Creíamos estar curados de espanto, pero nunca como en el tramo 2020-2024 evidenció España con tal crudeza la ineficacia política, la corrupción sistémica, el guerracivilismo consistente en frenar todo avance culpando al contrario, la cultura de la mentira, la inexistencia de una sociedad civil y la alegre aceptación del fracaso nacional. Tenemos esta izquierda porque tenemos esta derecha y viceversa. Ambas se necesitan y se retroalimentan. Como decía una pancarta de una de las manifestaciones convocadas con motivo de la DANA: «Por vuestra guerra bipartidista, España es tercermundista».
Entre la derecha y la izquierda hay un amplio sector de la población hastiado de ambas, aunque no es una sociedad civil en el sentido occidental del término. Esta franja la forman unos seis millones de personas que a menudo no votan, pero parecen conformarse con despotricar en la barra del bar donde toman las cañas en su barrio.
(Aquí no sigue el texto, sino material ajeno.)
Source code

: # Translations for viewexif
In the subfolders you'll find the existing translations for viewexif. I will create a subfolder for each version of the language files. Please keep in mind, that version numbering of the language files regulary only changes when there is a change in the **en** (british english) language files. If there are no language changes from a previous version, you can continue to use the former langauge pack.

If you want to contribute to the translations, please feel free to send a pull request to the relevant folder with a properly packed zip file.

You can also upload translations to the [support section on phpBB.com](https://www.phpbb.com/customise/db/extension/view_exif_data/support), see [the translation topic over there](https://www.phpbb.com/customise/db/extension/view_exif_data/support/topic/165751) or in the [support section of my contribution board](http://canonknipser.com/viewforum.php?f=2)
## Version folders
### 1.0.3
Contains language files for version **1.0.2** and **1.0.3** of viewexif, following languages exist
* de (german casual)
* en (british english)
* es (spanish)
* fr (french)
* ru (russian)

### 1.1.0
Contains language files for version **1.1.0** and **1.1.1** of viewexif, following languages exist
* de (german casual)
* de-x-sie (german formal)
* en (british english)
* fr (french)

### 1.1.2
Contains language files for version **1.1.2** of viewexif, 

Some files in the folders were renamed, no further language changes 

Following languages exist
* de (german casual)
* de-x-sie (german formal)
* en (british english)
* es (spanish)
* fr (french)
O que creen que basta con teclear improperios en alguna red social. Tomemos conciencia de que la España desesperante de 2024 la formamos todos: izquierda, derecha, centro, extremos y alerones. Y, cuando sucede una catástrofe como la valenciana, queda claro que los demás países occidentales nos miran, pero no ven las etiquetas políticas. Lo que ven es un país tercermundista situado al sur de Europa.